Diagonalization of symmetric matrix¶
If \(A\) is a symmetric, real \(n \times n\) matrix, then we diagonalize it by finding an orthogonal matrix \(V\) and a diagonal matrix \(D\) such that \(A = V D V^\intercal\).
The diagonal elements of \(D\) are the eigenvalues of \(A\).
The columns of \(V\) are the eigenvectors of \(A\). They are orthonormal. (Can you prove this?)
Following Kalman, to compare to the singular value decomposition of \(A\), we might call this the eigenvalue decomposition (EVD) of \(A\).
Singular value decomposition (SVD)¶
The key feature of SVD is the decomposition of a matrix into three other matrices.
We can do full SVD or reduced SVD. The former is usually the starting point but the latter is used in practice.
Reduced form is \( A = U S V^\intercal\), with \(S\) diagonal.
\(A\) is an \(m\times n\) matrix, while \(U\) is \(m \times n\), \(S\) is \(n\times n\), and \(V\) is \(n\times n\).
Elements of \(S\), names \(S_{kk'} \equiv S_k \delta_{kk'}\) are singular values. For a square matrix \(A\), they would be the eigenvalues.
Key feature:
\[ A_{ij} \approx \sum_{k=1}^p U_{ik} S_k V_{jk} \ \mbox{with } p < n \]is a truncated representation of \(A\) with most of the content if the “dominant” \(p\) vectors kept, which are identified by the largest singular values.
Applications of SVD¶
Solving matrix equations with ill-conditioned matrices, which means that the smallest eigenvalue is zero or close to zero. (If zero, then the matrix is singular.)
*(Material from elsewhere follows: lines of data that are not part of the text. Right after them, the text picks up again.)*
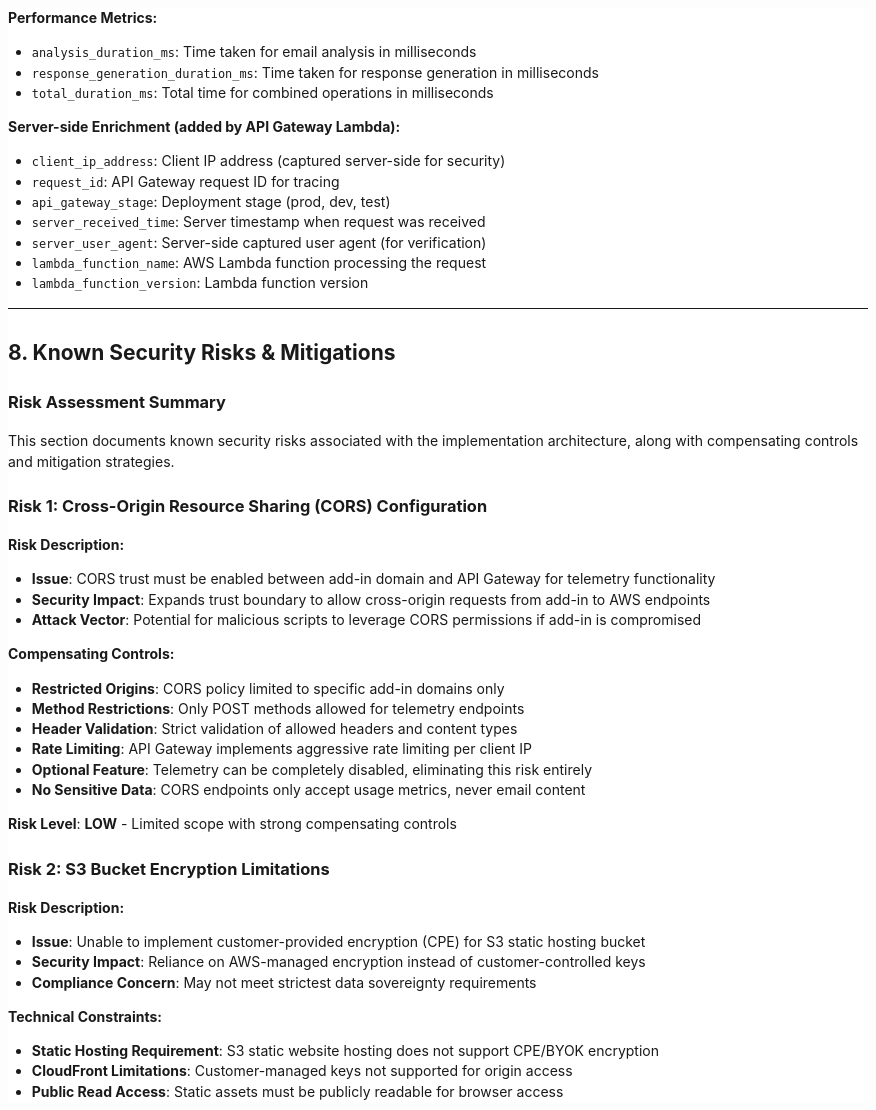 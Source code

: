 **Performance Metrics:**
- `analysis_duration_ms`: Time taken for email analysis in milliseconds
- `response_generation_duration_ms`: Time taken for response generation in milliseconds
- `total_duration_ms`: Total time for combined operations in milliseconds

**Server-side Enrichment (added by API Gateway Lambda):**
- `client_ip_address`: Client IP address (captured server-side for security)
- `request_id`: API Gateway request ID for tracing
- `api_gateway_stage`: Deployment stage (prod, dev, test)
- `server_received_time`: Server timestamp when request was received
- `server_user_agent`: Server-side captured user agent (for verification)
- `lambda_function_name`: AWS Lambda function processing the request
- `lambda_function_version`: Lambda function version

---

## 8. Known Security Risks & Mitigations

### Risk Assessment Summary

This section documents known security risks associated with the implementation architecture, along with compensating controls and mitigation strategies.

### Risk 1: Cross-Origin Resource Sharing (CORS) Configuration

**Risk Description:**
- **Issue**: CORS trust must be enabled between add-in domain and API Gateway for telemetry functionality
- **Security Impact**: Expands trust boundary to allow cross-origin requests from add-in to AWS endpoints
- **Attack Vector**: Potential for malicious scripts to leverage CORS permissions if add-in is compromised

**Compensating Controls:**
- **Restricted Origins**: CORS policy limited to specific add-in domains only
- **Method Restrictions**: Only POST methods allowed for telemetry endpoints
- **Header Validation**: Strict validation of allowed headers and content types
- **Rate Limiting**: API Gateway implements aggressive rate limiting per client IP
- **Optional Feature**: Telemetry can be completely disabled, eliminating this risk entirely
- **No Sensitive Data**: CORS endpoints only accept usage metrics, never email content

**Risk Level**: **LOW** - Limited scope with strong compensating controls

### Risk 2: S3 Bucket Encryption Limitations

**Risk Description:**
- **Issue**: Unable to implement customer-provided encryption (CPE) for S3 static hosting bucket
- **Security Impact**: Reliance on AWS-managed encryption instead of customer-controlled keys
- **Compliance Concern**: May not meet strictest data sovereignty requirements

**Technical Constraints:**
- **Static Hosting Requirement**: S3 static website hosting does not support CPE/BYOK encryption
- **CloudFront Limitations**: Customer-managed keys not supported for origin access
- **Public Read Access**: Static assets must be publicly readable for browser access
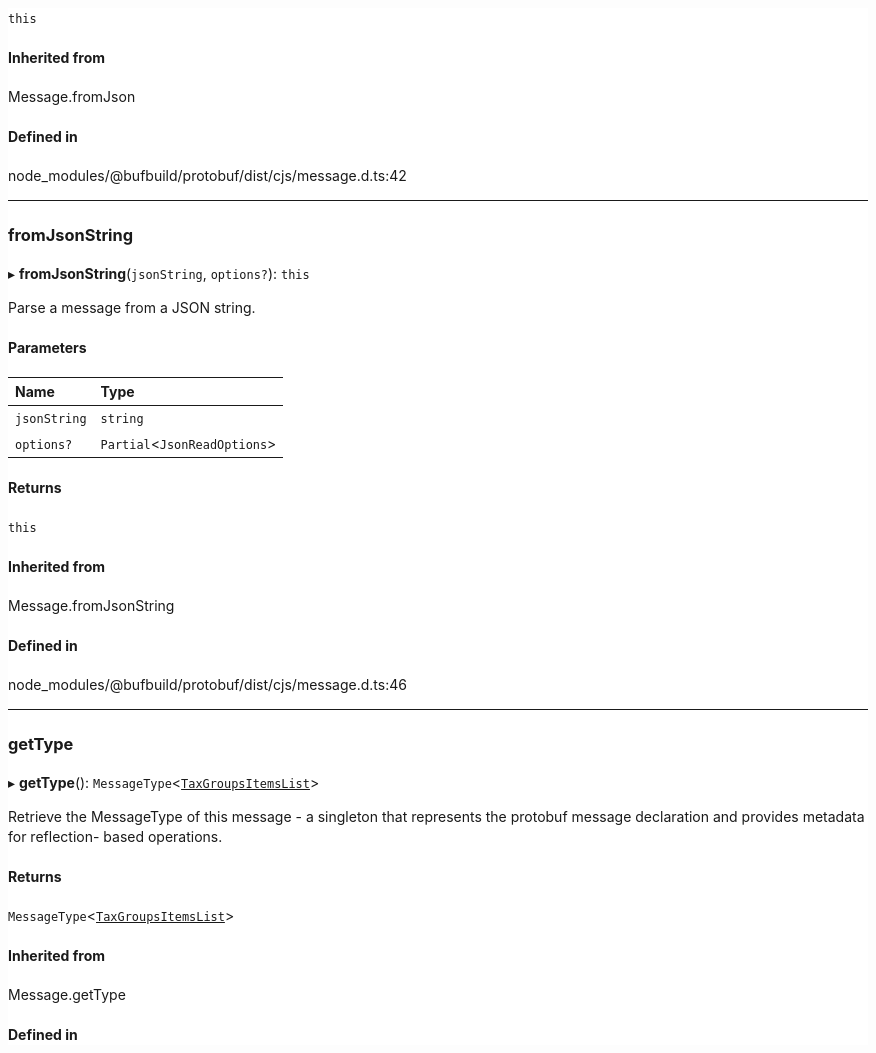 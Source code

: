 `this`

#### Inherited from

Message.fromJson

#### Defined in

node_modules/@bufbuild/protobuf/dist/cjs/message.d.ts:42

___

### fromJsonString

▸ **fromJsonString**(`jsonString`, `options?`): `this`

Parse a message from a JSON string.

#### Parameters

| Name | Type |
| :------ | :------ |
| `jsonString` | `string` |
| `options?` | `Partial`\<`JsonReadOptions`\> |

#### Returns

`this`

#### Inherited from

Message.fromJsonString

#### Defined in

node_modules/@bufbuild/protobuf/dist/cjs/message.d.ts:46

___

### getType

▸ **getType**(): `MessageType`\<[`TaxGroupsItemsList`](TaxGroupsItemsList.md)\>

Retrieve the MessageType of this message - a singleton that represents
the protobuf message declaration and provides metadata for reflection-
based operations.

#### Returns

`MessageType`\<[`TaxGroupsItemsList`](TaxGroupsItemsList.md)\>

#### Inherited from

Message.getType

#### Defined in
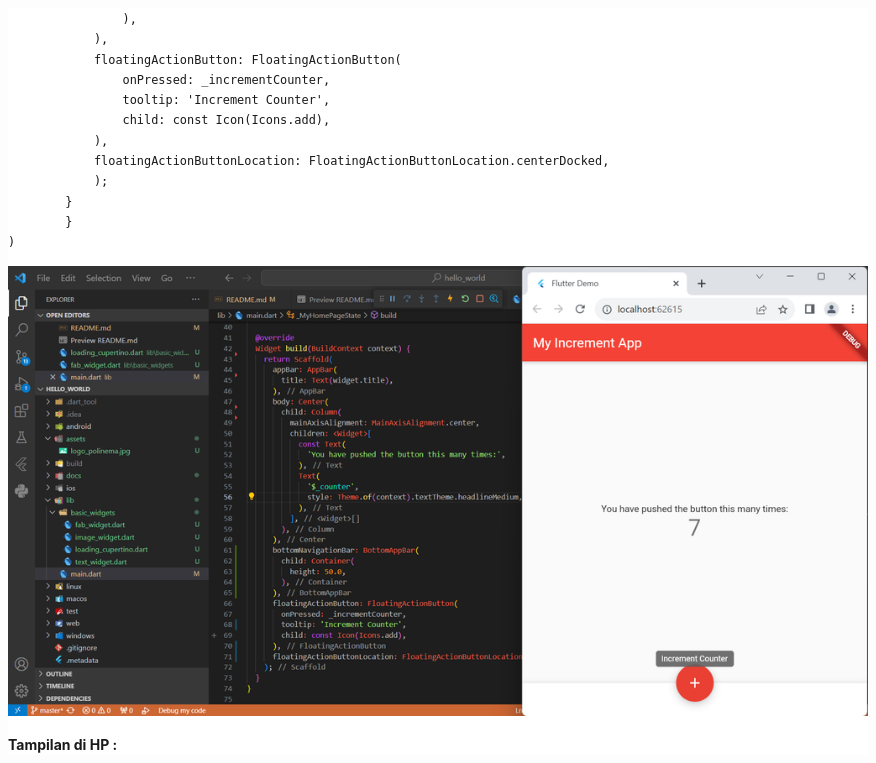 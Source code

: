                     ),
                ),
                floatingActionButton: FloatingActionButton(
                    onPressed: _incrementCounter,
                    tooltip: 'Increment Counter',
                    child: const Icon(Icons.add),
                ), 
                floatingActionButtonLocation: FloatingActionButtonLocation.centerDocked,
                );
            }
            }
    )

![Screenshot hello_world](./docs/prk4_langkah3.png)

**Tampilan di HP :**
The condition number of a matrix is the ratio of the largest to the smallest eigenvalue.
If solving \(Ax = h\) \(\Lra\) \(x = A^{-1}b\), then an error in \(h\) is magnified by the condition number to give the error in \(x\).
So finite precision in \(b\) leads to nonsense for \(x\) if the the condition number is larger than the inverse of the machine or calculational precision. If the condition number \(\kappa(A) = 10^k\), then up to \(k\) digits of accuracy is lost (roughly).
Data reduction application: identify the important basis elements \(\Lra\) e.g., what linear combinations of parameters are most important.
Note the Python syntax for matrix multiplication with
@
, transpose withT
.Step through the Python example for image compression. You are identifying the most important eigenvalues for the image.
If we keep 1 in 100 of the singulare values, then the numbers to be stored are significantly reduced.
Note the spectrum of eigenvalues.
Covariance, PCA, and SVD
Consider the covariance matrix and find its eigenvalues and eigenvectors. ``Center’’ the data first (subtract the mean so that you deal with data having mean zero).
PCA means to rank these. This is typically done via SVD (which is better numerically).
Then one uses fewer singular values (which are the eigenvalues if it is a square matrix) \(\Lra\) we have reduced the number of parameters in a model (for example).